日本政府も米国との会談では韓国の悪口を言っている。お互いさまだが、日本の外交官は「2国間会談ででた第三国の話を公表するなんて……」とあきれる。さすがに米国も不快感を示したという。ただ、この時の発言は朴氏の心情をよく示してもいる。
朴氏にとって「信頼」は特別な言葉だ。外交の基本理念は「信頼外交」。約束の履行を通じて南北関係の改善を目指す北朝鮮政策も、「朝鮮半島信頼プロセス」と名付けた。「人間関係で最も大切なものは信頼」とまで言う。
これには朴氏の生い立ちが影響していそうだ。1960〜70年代に軍事政権を率いた父親の朴正熙大統領が側近に暗殺されたのは、27歳の時だ。父の死後、多くの裏切りにもあった。「権力の上層部にいたが、どん底を経験した」と著書で述べている。
大統領秘書室長、国家情報院長、国家安保室長……。朴氏は人事で陸軍士官学校や検察の出身者を重用する。年齢は60代半ばから70代が目立つ。「古き良き父親の時代を知る人物でないと信用できないのか」との指摘がでるほどだ。
朴氏の外交を知るもう一つのキーワードは「原則」だ。正しいと思ったことは譲らない。それは、3〜4月に北朝鮮が激しく韓国を挑発した際の対応によく現れている。
北朝鮮は朝鮮戦争の休戦協定の白紙化を宣言。「今から戦時状況に入る」などと連日、威嚇した。当時、唯一の南北共同事業で、北朝鮮の外貨収入源である開城工業団地も操業中断に追いこんで緊張をあおった。
朴政権はひるまず「韓国民の生命を脅かす挑発をすれば、その指揮勢力まで報復する」と脅し返した。結局、5月に入って北朝鮮は対話モードに転換。開城団地は7回の南北協議などを経て再開にこぎ着け、支持率も上昇した。
「この時の成功体験が朴氏の対日政策を一段と強気にさせた」。日本政府関係者の分析だ。韓国政府高官も「強硬にでれば我々が譲ると思っているなら大間違い。北朝鮮も日本も同じだ」と強調する。
朴氏は「北朝鮮が挑発するたび妥協して見返りを与える悪循環を断ち切る」と繰り返す。同じ考えが「首脳会談の後、また我々を傷つける言動があれば、何のための会談だったのかとなる」とヘーゲル氏に訴えた日韓関係にも流れている。

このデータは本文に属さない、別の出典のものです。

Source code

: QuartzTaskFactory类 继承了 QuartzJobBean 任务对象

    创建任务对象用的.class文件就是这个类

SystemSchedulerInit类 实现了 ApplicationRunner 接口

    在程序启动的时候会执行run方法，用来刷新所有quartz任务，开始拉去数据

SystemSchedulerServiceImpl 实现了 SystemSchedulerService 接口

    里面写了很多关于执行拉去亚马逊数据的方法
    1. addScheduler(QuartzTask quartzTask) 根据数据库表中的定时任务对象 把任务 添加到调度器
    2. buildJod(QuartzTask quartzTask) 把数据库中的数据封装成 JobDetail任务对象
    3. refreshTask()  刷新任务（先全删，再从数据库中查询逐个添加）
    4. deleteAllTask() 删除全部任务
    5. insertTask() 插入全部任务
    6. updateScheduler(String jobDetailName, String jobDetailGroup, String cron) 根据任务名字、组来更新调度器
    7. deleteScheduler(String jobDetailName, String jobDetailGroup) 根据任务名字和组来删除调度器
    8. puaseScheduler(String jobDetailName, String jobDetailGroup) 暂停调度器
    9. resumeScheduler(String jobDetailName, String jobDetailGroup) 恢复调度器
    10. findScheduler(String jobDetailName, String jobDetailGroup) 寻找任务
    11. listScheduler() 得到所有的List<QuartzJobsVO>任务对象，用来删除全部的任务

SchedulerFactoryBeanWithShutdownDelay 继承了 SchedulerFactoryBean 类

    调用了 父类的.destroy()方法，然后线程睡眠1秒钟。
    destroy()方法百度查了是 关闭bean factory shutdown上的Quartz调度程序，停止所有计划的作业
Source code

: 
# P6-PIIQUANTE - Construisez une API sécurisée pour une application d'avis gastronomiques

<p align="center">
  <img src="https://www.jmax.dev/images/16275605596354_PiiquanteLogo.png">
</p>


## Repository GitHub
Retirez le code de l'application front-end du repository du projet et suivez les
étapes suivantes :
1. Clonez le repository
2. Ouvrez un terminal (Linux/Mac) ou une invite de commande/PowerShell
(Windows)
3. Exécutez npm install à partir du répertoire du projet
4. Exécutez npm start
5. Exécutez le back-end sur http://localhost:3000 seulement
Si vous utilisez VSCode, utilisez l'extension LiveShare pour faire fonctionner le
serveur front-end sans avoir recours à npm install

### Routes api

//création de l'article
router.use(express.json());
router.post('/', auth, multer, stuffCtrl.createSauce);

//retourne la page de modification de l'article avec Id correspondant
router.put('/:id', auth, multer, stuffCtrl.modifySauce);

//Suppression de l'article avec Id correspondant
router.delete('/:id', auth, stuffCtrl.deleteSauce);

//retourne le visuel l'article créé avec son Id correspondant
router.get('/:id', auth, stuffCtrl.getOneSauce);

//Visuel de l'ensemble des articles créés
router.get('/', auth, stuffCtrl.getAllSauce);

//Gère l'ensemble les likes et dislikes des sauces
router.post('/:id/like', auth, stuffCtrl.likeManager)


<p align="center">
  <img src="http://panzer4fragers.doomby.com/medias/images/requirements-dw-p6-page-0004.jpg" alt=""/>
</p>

だが、日本と北朝鮮は果たして同列だろうか。南北関係が冷え込むのと日韓関係が冷戦状態になるのとでは、お互い失うものが違う。両国と同盟を結ぶ米国や、友好関係にある東南アジア諸国も日韓和解を望んでいる。政治信条でぶれないことは大切だが、自縄自縛になれば元も子もない。
安倍外交はどうか。韓国が怒り、日本がなだめ、後で蒸し返される悪循環を終わらせたいのは日本も同じだ。だからといって「韓国なんてもう放っておけ」では、こちらも出口はない。